From what I read, this is not what you want to use. I have posted quite a few sites and you should be able to find them in the roofing area. This is new tech and I suggest that you do all of your homework before proceeding. All foams are not the same and using the wrong one or process could come back to bite you in short order.


----------



## DRIFT-O-MATIC (Jan 27, 2005)

Teetorbilt said:


> From what I read, this is not what you want to use. I have posted quite a few sites and you should be able to find them in the roofing area. This is new tech and I suggest that you do all of your homework before proceeding. All foams are not the same and using the wrong one or process could come back to bite you in short order.
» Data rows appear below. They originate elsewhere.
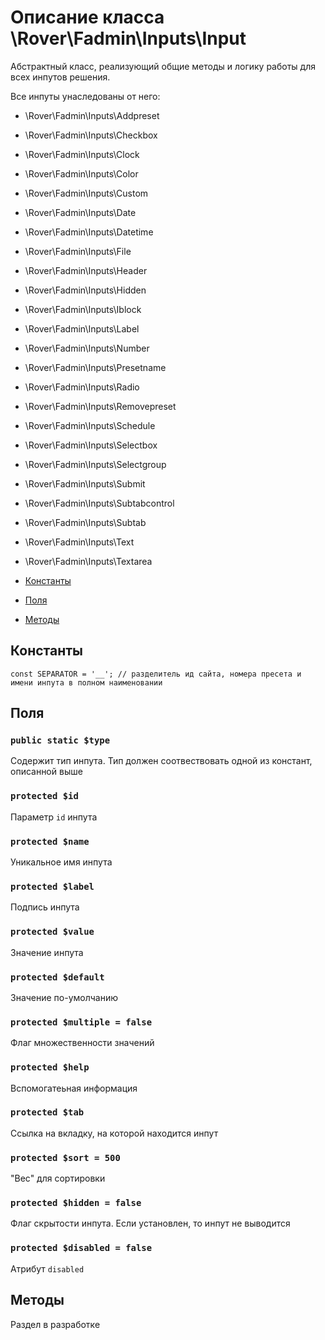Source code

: # Описание класса \Rover\Fadmin\Inputs\Input
Абстрактный класс, реализующий общие методы и логику работы для всех инпутов решения.

Все инпуты унаследованы от него:
* \Rover\Fadmin\Inputs\Addpreset
* \Rover\Fadmin\Inputs\Checkbox
* \Rover\Fadmin\Inputs\Clock
* \Rover\Fadmin\Inputs\Color
* \Rover\Fadmin\Inputs\Custom
* \Rover\Fadmin\Inputs\Date
* \Rover\Fadmin\Inputs\Datetime
* \Rover\Fadmin\Inputs\File
* \Rover\Fadmin\Inputs\Header
* \Rover\Fadmin\Inputs\Hidden
* \Rover\Fadmin\Inputs\Iblock
* \Rover\Fadmin\Inputs\Label
* \Rover\Fadmin\Inputs\Number
* \Rover\Fadmin\Inputs\Presetname
* \Rover\Fadmin\Inputs\Radio
* \Rover\Fadmin\Inputs\Removepreset
* \Rover\Fadmin\Inputs\Schedule
* \Rover\Fadmin\Inputs\Selectbox
* \Rover\Fadmin\Inputs\Selectgroup
* \Rover\Fadmin\Inputs\Submit
* \Rover\Fadmin\Inputs\Subtabcontrol
* \Rover\Fadmin\Inputs\Subtab
* \Rover\Fadmin\Inputs\Text
* \Rover\Fadmin\Inputs\Textarea

* [Константы](#Константы)
* [Поля](#Поля)
* [Методы](#Методы)

## Константы

    const SEPARATOR = '__'; // разделитель ид сайта, номера пресета и имени инпута в полном наименовании
## Поля
### `public static $type`
Содержит тип инпута. Тип должен соотвествовать одной из констант, описанной выше

### `protected $id`
Параметр `id` инпута

### `protected $name`
Уникальное имя инпута

### `protected $label`
Подпись инпута

### `protected $value`
Значение инпута

### `protected $default`
Значение по-умолчанию

### `protected $multiple = false` 
Флаг множественности значений

### `protected $help` 
Вспомогатеьная информация

### `protected $tab` 
Ссылка на вкладку, на которой находится инпут

### `protected $sort = 500` 
"Вес" для сортировки

### `protected $hidden = false` 
Флаг скрытости инпута. Если установлен, то инпут не выводится

### `protected $disabled = false` 
Атрибут `disabled`

## Методы
Раздел в разработке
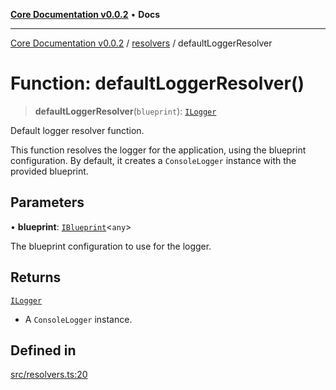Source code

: [**Core Documentation v0.0.2**](../../README.md) • **Docs**

***

[Core Documentation v0.0.2](../../modules.md) / [resolvers](../README.md) / defaultLoggerResolver

# Function: defaultLoggerResolver()

> **defaultLoggerResolver**(`blueprint`): [`ILogger`](../../definitions/interfaces/ILogger.md)

Default logger resolver function.

This function resolves the logger for the application, using the blueprint configuration.
By default, it creates a `ConsoleLogger` instance with the provided blueprint.

## Parameters

• **blueprint**: [`IBlueprint`](../../definitions/type-aliases/IBlueprint.md)\<`any`\>

The blueprint configuration to use for the logger.

## Returns

[`ILogger`](../../definitions/interfaces/ILogger.md)

- A `ConsoleLogger` instance.

## Defined in

[src/resolvers.ts:20](https://github.com/stonemjs/core/blob/dd7eaec566465ef84c36b87b824f8ea9ab76e8fa/src/resolvers.ts#L20)
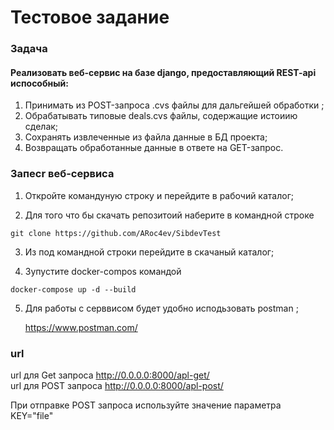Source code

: # Тестовое задание

### Задача
#### Реализовать веб-сервис на базе django, предоставляющий REST-api испособный:
1. Принимать из POST-запроса .cvs  файлы для дальгейшей обработки ;
2. Обрабатывать типовые deals.cvs файлы, содержащие истоиию сделак;
3. Сохранять извлеченные из файла данные в БД проекта;
4. Возвращать обработанные данные в ответе на GET-запрос.

### Запecr веб-сервиса
   1. Откройте командуную строку и перейдите в рабочий каталог;
   
   2. Для того что бы скачать репозитоий  наберите  в командной строке 
   
    git clone https://github.com/ARoc4ev/SibdevTest
   3. Из под командной строки перейдите в скачаный каталог;

   4. Зупустите docker-compos командой 
    
    docker-compose up -d --build
    
    
   5. Для работы с серввисом будет удобно исподьзовать  postman ;
         
         https://www.postman.com/
         
         
 ### url
   url для Get запроса  http://0.0.0.0:8000/apl-get/ <br/>
   url для POST запроса http://0.0.0.0:8000/apl-post/ <br/>
  
  При отправке POST запроса используйте значение параметра KEY="file"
Thanks, Teet. I will do plenty of research before I get to that point. Check out this link: http://www.monolithic.com/plan_design/polyurethane/


----------



## Teetorbilt (Feb 12, 2004)

Read it. It,too, is inconclusive as to the type of foam to be used other than being very light weight. If you have a problem locating those sites let me know and I'll see if I can dredge them up.


----------



## 747 (Jan 21, 2005)

professional insulation contractors who specialize in the spray foam insulation use like a big electric knife to cut it. I don't no the correct name meaning what they call that device. But that is exactly what it looks like and works like a big electric knife. Its my understanding that insulation is very expensive to go with meaning 2or3 times the price of other insulations. But I'm not a expert like teeter on pricing that is what a contractor told me. :Thumbs:


----------



## DRIFT-O-MATIC (Jan 27, 2005)

Thanks, 747, I will check into that. I'm thinking that I will go with a pro to do this, instead of doing it myself. That electric knife sounds like the way to go. That way I can get the insulation all the way flush with my studs, which will give me the maximum R-value. The extra cost of 2 or 3 times regular fiberglass insulation will be worth it in the long run, I believe. It will give me a tighter shell; and the R-value of foam is much greater than fiberglass per inch.


----------



## Teetorbilt (Feb 12, 2004)

Spray foam for insualtion also seals, glues and contains boric acid for bugs.


----------



## DRIFT-O-MATIC (Jan 27, 2005)

I spoke to a guy today, who owns a company that sprays on polyurethane foam insulation. I explained to him that I intend to build a geodesic dome of 2x6 construction with plywood sheathing and metal shingles, and that I wanted to spray on polyurethane insulation between the studs. He told me that I would want to use the soft open cell type, instead of the hard closed cell type, to prevent mold and mildew from forming in the walls/roof. He said that if I used the hard urethane foam, it would act as a vapor barrier, thus causing an environment for mold and mildew to form. 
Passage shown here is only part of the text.